Il est tout à fait plausible que le Rassemblement national de Mme Le Pen consolide ou augmente sa position à l’Assemblée nationale. Cela conduirait à une nouvelle impasse politique entre le Parlement français et le Président français, ce qui pourrait ralentir le processus d’optimisation de la stratégie fiscale de la France et entraver la prévisibilité politique, ce qui est susceptible d’être perçu négativement par le marché du crédit ».

« Nous considérons qu’il s’agit d’un événement négatif pour les spreads d’OAT et pensons que les notations sont justifiées dans une fourchette de 65 à 70 points de base par rapport aux Bunds. Cependant, la France conserve une note élevée, avec des institutions solides et un chef d’État pro-UE, et l’absence de rhétorique anti-européenne devrait contenir les spreads et leur volatilité en général ».

Pour PIMCO, les spreads des obligations d’État françaises pourraient devenir compétitifs dans un avenir assez proche. « Nous ne savons pas encore où, mais à un moment donné, les spreads français deviendront compétitifs », a déclaré Andrew Balls. PIMCO maintient depuis un certain temps une légère sous-pondération des obligations d’État françaises, ce qui a très bien fonctionné ces derniers jours.
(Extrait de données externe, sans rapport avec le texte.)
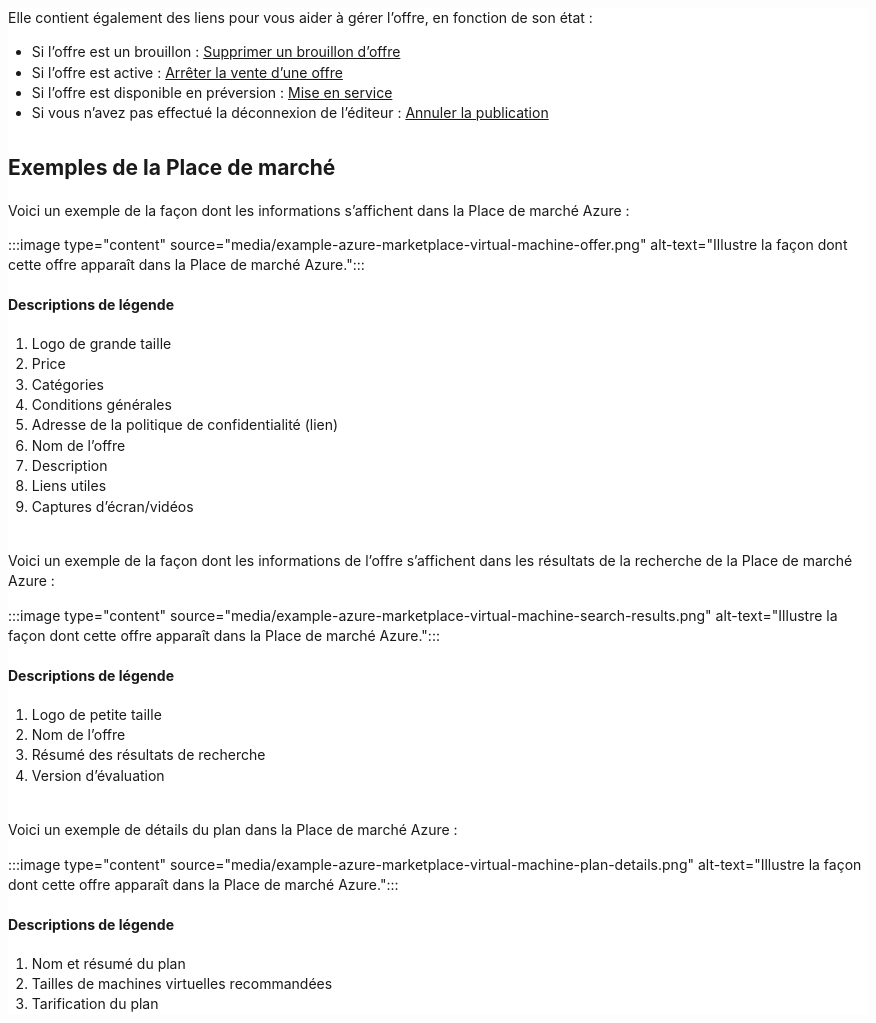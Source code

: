 Elle contient également des liens pour vous aider à gérer l’offre, en fonction de son état :

- Si l’offre est un brouillon : [Supprimer un brouillon d’offre](update-existing-offer.md#delete-a-draft-offer)
- Si l’offre est active : [Arrêter la vente d’une offre](update-existing-offer.md#stop-selling-an-offer-or-plan)
- Si l’offre est disponible en préversion : [Mise en service](publishing-status.md#publisher-approval)
- Si vous n’avez pas effectué la déconnexion de l’éditeur : [Annuler la publication](update-existing-offer.md#cancel-publishing)

## <a name="marketplace-examples"></a>Exemples de la Place de marché

Voici un exemple de la façon dont les informations s’affichent dans la Place de marché Azure :

:::image type="content" source="media/example-azure-marketplace-virtual-machine-offer.png" alt-text="Illustre la façon dont cette offre apparaît dans la Place de marché Azure.":::

#### <a name="call-out-descriptions"></a>Descriptions de légende

1. Logo de grande taille
2. Price
3. Catégories
4. Conditions générales
5. Adresse de la politique de confidentialité (lien)
6. Nom de l’offre
7. Description
8. Liens utiles
9. Captures d’écran/vidéos

<br>Voici un exemple de la façon dont les informations de l’offre s’affichent dans les résultats de la recherche de la Place de marché Azure :

:::image type="content" source="media/example-azure-marketplace-virtual-machine-search-results.png" alt-text="Illustre la façon dont cette offre apparaît dans la Place de marché Azure.":::

#### <a name="call-out-descriptions"></a>Descriptions de légende

1. Logo de petite taille
2. Nom de l’offre
3. Résumé des résultats de recherche
4. Version d’évaluation

<br>Voici un exemple de détails du plan dans la Place de marché Azure :

:::image type="content" source="media/example-azure-marketplace-virtual-machine-plan-details.png" alt-text="Illustre la façon dont cette offre apparaît dans la Place de marché Azure.":::

#### <a name="call-out-descriptions"></a>Descriptions de légende

1. Nom et résumé du plan
2. Tailles de machines virtuelles recommandées
3. Tarification du plan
Trois scénarios possibles après les prochaines élections

Sven Jari Stehn, expert chez Goldman Sachs, estime que la transition entre les résultats des élections européennes et ceux des prochaines élections législatives est très incertaine. La raison principale est que le système électoral est différent, le système à deux tours utilisé pour les élections législatives étant souvent un désavantage pour les partis d’extrême droite ou d’extrême gauche. “Les résultats possibles des élections législatives sont divers. Tout d’abord, les prochaines élections pourraient se solder par un statu quo, c’est-à-dire que les alliés de Macron et le centre-droit obtiendraient la majorité absolue. Macron obtiendrait le soutien implicite du centre-droit pour faire passer les réformes et voter le budget. Cet accord pourrait être formalisé par une coalition explicite“.

Deuxièmement, l’extrême droite pourrait être en tête des sondages mais ne pas obtenir la majorité absolue. Avec ces deux options, il y aurait soit un gouvernement minoritaire d’extrême droite, soit un gouvernement de coalition plus large et plus centriste qui inclurait le centre-gauche. Troisièmement, l’extrême droite pourrait obtenir une majorité absolue et un mandat sans équivoque pour gouverner. Mais le total des voix d’extrême droite aux élections européennes de 2024 (légèrement inférieur à 40 %) et le système à deux tours utilisé pour les élections législatives limitent la probabilité de ce résultat.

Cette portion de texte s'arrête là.